Kendisine uzun uzun Youtube yayıncılığını anlattım, seçim gecesi yaptığımız yayının tüm televizyonlardan daha fazla izlenmesinin arkasındaki gerçeği verilerle ifade ettim.
O da Youtube yayıncılığını küçümsemek bir yana çok önemsediğini anlattı.
Tabii CHP’den ve benim CHP ile ilgili eleştirilerimden de konuştuk.
Erdoğan ile yaptığı görüşme sonrası kendisinin klonlanmış olabileceğini söylemiş ve Cumhuriyet Halk Partisi’nin Cumhuriyet Ak Partisi’ne dönüşmesinin ülke için yaratacağı tehlikeden söz etmiştim.
Kendisine yönelik olarak da “Galiba AKP Genel Merkezi’nde Özgür Özel’i bir mahzene kapattılar ve yerine bir benzerini koydular. Çünkü içeri girip çıkınca değişti, AKP sözcüsü gibi konuşmaya başladı” demiştim.
Peki AKP ile bu samimiyet neydi?
“AKP sözcüsü falan olmadım. AKP’nin 22 yıllık birikmiş günahlarına ve işlediği suçlara da giderayak ortak olma gibi bir yaklaşımım olamaz.” diye yanıt verdi eleştirilerime.
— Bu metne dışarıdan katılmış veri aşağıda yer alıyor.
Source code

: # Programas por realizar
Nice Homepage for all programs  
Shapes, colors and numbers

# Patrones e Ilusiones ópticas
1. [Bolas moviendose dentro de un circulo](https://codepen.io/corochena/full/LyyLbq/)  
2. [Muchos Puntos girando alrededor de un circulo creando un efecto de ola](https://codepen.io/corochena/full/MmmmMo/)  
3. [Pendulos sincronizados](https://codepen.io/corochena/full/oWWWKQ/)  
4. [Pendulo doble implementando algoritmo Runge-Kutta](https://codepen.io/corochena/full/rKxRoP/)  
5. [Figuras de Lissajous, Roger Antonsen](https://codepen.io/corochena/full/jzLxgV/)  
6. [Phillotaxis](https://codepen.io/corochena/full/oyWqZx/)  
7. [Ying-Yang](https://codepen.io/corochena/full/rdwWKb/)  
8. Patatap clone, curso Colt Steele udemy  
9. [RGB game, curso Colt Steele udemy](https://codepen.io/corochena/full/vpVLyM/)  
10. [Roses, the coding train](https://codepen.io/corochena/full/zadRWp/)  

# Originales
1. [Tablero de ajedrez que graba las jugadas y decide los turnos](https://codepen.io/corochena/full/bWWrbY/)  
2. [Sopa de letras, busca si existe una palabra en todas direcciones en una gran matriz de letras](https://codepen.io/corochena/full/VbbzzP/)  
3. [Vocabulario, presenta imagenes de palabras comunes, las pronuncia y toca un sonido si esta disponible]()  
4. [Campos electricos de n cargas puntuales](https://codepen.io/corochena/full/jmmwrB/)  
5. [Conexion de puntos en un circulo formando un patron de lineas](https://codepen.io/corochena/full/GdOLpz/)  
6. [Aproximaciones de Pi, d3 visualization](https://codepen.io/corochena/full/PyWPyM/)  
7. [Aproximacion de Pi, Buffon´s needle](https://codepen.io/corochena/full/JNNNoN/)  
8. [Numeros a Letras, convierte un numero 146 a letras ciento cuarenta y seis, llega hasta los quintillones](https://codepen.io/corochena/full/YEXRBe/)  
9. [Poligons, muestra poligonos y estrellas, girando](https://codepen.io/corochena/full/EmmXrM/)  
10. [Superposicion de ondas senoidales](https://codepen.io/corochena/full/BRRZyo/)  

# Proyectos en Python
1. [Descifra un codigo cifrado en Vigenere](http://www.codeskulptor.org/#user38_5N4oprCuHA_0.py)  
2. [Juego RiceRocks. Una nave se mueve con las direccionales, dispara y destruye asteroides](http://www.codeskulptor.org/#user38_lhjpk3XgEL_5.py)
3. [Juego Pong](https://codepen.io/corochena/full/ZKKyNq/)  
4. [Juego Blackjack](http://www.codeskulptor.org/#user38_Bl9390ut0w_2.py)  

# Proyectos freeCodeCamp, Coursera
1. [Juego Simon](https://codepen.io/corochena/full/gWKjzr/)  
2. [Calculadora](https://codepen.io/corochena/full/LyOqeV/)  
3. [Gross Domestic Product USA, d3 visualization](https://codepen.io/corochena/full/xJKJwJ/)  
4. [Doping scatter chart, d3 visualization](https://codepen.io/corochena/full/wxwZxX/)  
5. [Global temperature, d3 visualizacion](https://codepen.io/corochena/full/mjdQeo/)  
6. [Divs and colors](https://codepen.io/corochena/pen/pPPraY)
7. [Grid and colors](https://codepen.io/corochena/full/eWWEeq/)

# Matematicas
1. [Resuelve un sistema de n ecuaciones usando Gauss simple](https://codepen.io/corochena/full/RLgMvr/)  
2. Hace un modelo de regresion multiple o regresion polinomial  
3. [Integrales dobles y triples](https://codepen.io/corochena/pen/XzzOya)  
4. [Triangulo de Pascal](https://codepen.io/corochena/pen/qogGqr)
“Bugün artık Türkiye’nin en büyük partisiyiz, 1. partiyiz. Belediyelerin çoğunluğu bizde. Hem bu büyük çoğunluğun sorunlarını aktarmak hem de belediyelerimizin iktidar tarafından engellenen işlerini konuşmak için Cumhurbaşkanı ile buluştum. Bazı sorunları aşmak için konuşmamız lazım. Belediyelerimizin hizmetlerinin engellenmemesini sağlamam lazım. Görüşüyor olmamız aynı fikirleri paylaştığımız anlamına gelmiyor.” dedi.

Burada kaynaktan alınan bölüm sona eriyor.